The Future of “December 19”

The people of Sudan are sorely, terribly aggrieved, and rightly feel that the world cares little for the justice of their cause or the suffering that has been inflicted upon them by the National Islamic Front/National Congress Party regime, which came to power by military coup on June 30, 1989. Disgracefully, international news organizations failed to report meaningfully on all that defined and preceded December 19; this is sadly consistent with the failure to report effectively on Darfur, even when highly authoritative reports are issued by Human Rights Watch and Amnesty International:

The September 2016 report by Amnesty International received slight attention only because it established authoritatively that Khartoum had repeatedly used chemical weapons against civilians in the Jebel Marra region in the center of Darfur—and that attention has completely disappeared.

[UNAMID—the UN/African Union force in Darfur—characteristically declared it had neither received nor was aware of evidence indicating the use of chemical weapons in Jebel Marra, making clear the utter incompetence of the force or its over-riding fear of offending Khartoum with such a finding.
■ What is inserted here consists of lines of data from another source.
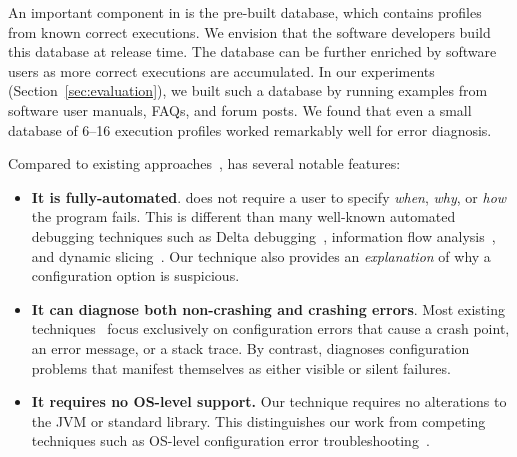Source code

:

An important component in \ourtool is the pre-built
database, which contains profiles
from known correct executions. We envision that 
the software developers build this database at release time.
The database can be
further enriched by software users as more correct
executions are accumulated. 
In our experiments (Section~\ref{sec:evaluation}), we
built such a database by running examples from software
user manuals, FAQs, and forum posts.  We
found that even a small database of 6--16 execution profiles worked remarkably
well for error diagnosis.

Compared to existing approaches~\cite{Zeller:2002:ICC, Zhang:2003:PDS,
Rabkin:2011:PPC, Whitaker:2004:CDS, Attariyan:2010:ACT, Wang:2004:AMT}, \ourtool has
several notable features:

\begin{itemize}
\item \textbf{It is fully-automated}.
\ourtool does not require a user to specify
\textit{when}, \textit{why}, or \textit{how} the program fails. This is
different than many well-known automated debugging techniques such
as Delta debugging~\cite{Zeller:2002:ICC}, information flow analysis~\cite{Attariyan:2010:ACT},
 and dynamic slicing~\cite{Zhang:2003:PDS}.
Our technique also provides an \emph{explanation} of
why a configuration option is suspicious. 

\item \textbf{It can diagnose both non-crashing and crashing errors}.
Most existing techniques~\cite{Rabkin:2011:PPC,
Whitaker:2004:CDS, Attariyan:2010:ACT, Su:2007:AIC} focus exclusively on configuration errors
that cause a crash point, an error message, or a stack trace.
By contrast, \ourtool diagnoses
configuration problems that manifest themselves as
either visible or silent failures.

\item \textbf{It requires no OS-level support.} Our technique requires no alterations to
the JVM or standard library. This distinguishes our work from
competing techniques such as OS-level configuration
error troubleshooting~\cite{Whitaker:2004:CDS, Su:2007:AIC}.%

\end{itemize}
The regime is, of course, eager for a UNAMID exit and has been responsible for numerous military assaults on UNAMID personnel. See | ]

December 19 may be the first step in growing civil unrest, given the scale of Sudanese grievances; or it may be simply another sign along the road of just how angry—if futilely—the people of Sudan are. What we must not forget are the wide and deep expressions of support for the day of civil disobedience: see | There can be no doubt that the overwhelming majority of Sudanese are eager to remove the NIF/NCP regime.
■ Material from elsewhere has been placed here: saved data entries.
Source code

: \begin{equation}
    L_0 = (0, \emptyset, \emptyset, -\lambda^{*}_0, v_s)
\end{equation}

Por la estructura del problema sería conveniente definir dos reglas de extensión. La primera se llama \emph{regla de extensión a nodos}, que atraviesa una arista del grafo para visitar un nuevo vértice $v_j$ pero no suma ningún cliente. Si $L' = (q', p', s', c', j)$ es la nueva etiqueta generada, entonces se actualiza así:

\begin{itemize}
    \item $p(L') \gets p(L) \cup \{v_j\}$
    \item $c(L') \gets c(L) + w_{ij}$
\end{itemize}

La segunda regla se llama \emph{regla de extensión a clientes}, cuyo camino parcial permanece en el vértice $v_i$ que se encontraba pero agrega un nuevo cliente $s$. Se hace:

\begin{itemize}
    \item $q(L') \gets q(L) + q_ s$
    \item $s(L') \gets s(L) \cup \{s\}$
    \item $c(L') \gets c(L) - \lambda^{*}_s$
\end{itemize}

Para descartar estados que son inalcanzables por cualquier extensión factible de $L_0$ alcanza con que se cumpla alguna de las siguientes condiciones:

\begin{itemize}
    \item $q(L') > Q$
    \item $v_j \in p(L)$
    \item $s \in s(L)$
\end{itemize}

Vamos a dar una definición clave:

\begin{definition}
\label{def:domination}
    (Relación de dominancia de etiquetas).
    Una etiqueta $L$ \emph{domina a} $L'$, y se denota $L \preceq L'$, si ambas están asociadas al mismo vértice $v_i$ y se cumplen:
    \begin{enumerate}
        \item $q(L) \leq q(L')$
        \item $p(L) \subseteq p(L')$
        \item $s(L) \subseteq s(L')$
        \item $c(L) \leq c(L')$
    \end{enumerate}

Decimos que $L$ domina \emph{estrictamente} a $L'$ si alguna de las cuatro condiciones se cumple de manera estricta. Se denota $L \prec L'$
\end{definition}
My own reading of the day is that it reveals yet again the basic truth about how the people of Sudan will rid themselves of this cruel oppression: anger must somehow come to outweigh fear. For it is the exceptionally brave man or woman who leads a charge in the streets when there is a clear possibility that “shoot to kill” orders have been given. But demonstrations have increased in the more than three years since September 2013; whether this will continue in the wake of December 19 is unclear, but Sudanese women and students in the Khartoum/Omdurman area in particular have shown themselves to be willing to speak out on the streets.
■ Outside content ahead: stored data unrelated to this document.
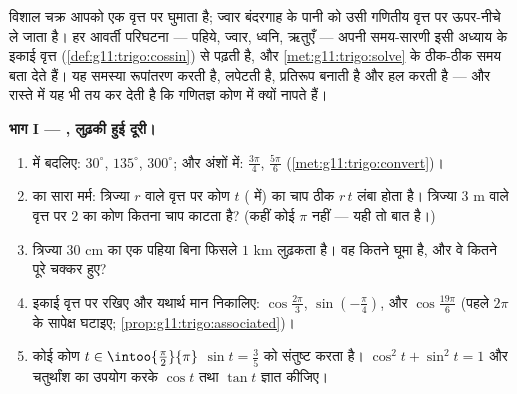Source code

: \begin{problem}
\label{pb:g11:trigo:1}
विशाल चक्र आपको एक वृत्त पर घुमाता है; ज्वार बंदरगाह के पानी को उसी गणितीय
वृत्त पर ऊपर-नीचे ले जाता है। हर आवर्ती परिघटना --- पहिये, ज्वार, ध्वनि,
ऋतुएँ --- अपनी समय-सारणी इसी अध्याय के इकाई वृत्त (\cref{def:g11:trigo:cossin}) से पढ़ती है, और
\cref{met:g11:trigo:solve} के  ठीक-ठीक समय बता देते हैं। यह समस्या रूपांतरण करती है, लपेटती
है, प्रतिरूप बनाती है और हल करती है --- और रास्ते में यह भी तय कर देती है कि
गणितज्ञ कोण  में क्यों नापते हैं।

\medskip
\noindent\textbf{भाग I --- , लुढ़की हुई दूरी।}
\begin{enumerate}
  \item {} में बदलिए: $30^\circ$, $135^\circ$, $300^\circ$; और अंशों में: $\frac{3\pi}{4}$, $\frac{5\pi}{6}$
        (\cref{met:g11:trigo:convert})।
  \item {} का सारा मर्म: त्रिज्या $r$ वाले वृत्त पर कोण $t$ (
        में) का चाप ठीक $r\,t$ लंबा होता है। त्रिज्या $3$ m वाले वृत्त पर
        $2$  का कोण कितना चाप काटता है? (कहीं कोई $\pi$ नहीं ---
        यही तो बात है।)
  \item त्रिज्या $30$ cm का एक पहिया बिना फिसले $1$ km लुढ़कता है। वह
        कितने \emph{} घूमा है, और वे कितने पूरे चक्कर हुए?
  \item इकाई वृत्त पर रखिए और यथार्थ मान निकालिए: $\cos\frac{2\pi}{3}$, $\sin\left(-\frac{\pi}{4}\right)$, और $\cos\frac{19\pi}{6}$
        (पहले $2\pi$ के सापेक्ष घटाइए; \cref{prop:g11:trigo:associated})।
  \item कोई कोण $t \in \intoo{\frac\pi2}{\pi}$ $\sin t = \frac35$ को संतुष्ट करता है। $\cos^2 t + \sin^2 t = 1$ और चतुर्थांश का
        उपयोग करके $\cos t$ तथा $\tan t$ ज्ञात कीजिए।
\end{enumerate}


\end{problem}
The have been dispersed with heavy use of non-lethal force and tear-gas, but they keep re-appearing. If their actions grow, if they are joined by others groups and coalitions, and al-Bashir and his military/security cohort decide in fact to issue “shoot to kill” orders, the consequences are unpredictable. It is not at all clear that the middle ranks of the army (especially colonels and majors) will unanimously support that regime’s actions (they did not in September 2013). Disaffection with the war policies of the regime goes deep in these ranks, and if they turn against the police and security forces who are implementing “shoot to kill” orders, the tide will quickly turn.

These middle ranks are the ones that actually lead men into war and see the carnage of the front lines, especially in South Kordofan (and previously in Darfur). Many have already made clear to the regime their own unhappiness with the state of affairs in the country. These middle ranks are thoroughly infiltrated by Military Intelligence and other security operatives, but this in itself will not determine officers’ actions in the face of the outrage of “shoot to kill” orders.

December 19: a starting point, a building block, or a significant setback? We don’t have enough evidence a week afterwards, but we are likely to have it soon.

Eric Reeves is a Senior Fellow at Harvard University’s François-Xavier Bagnoud Center for Health and Human Rights.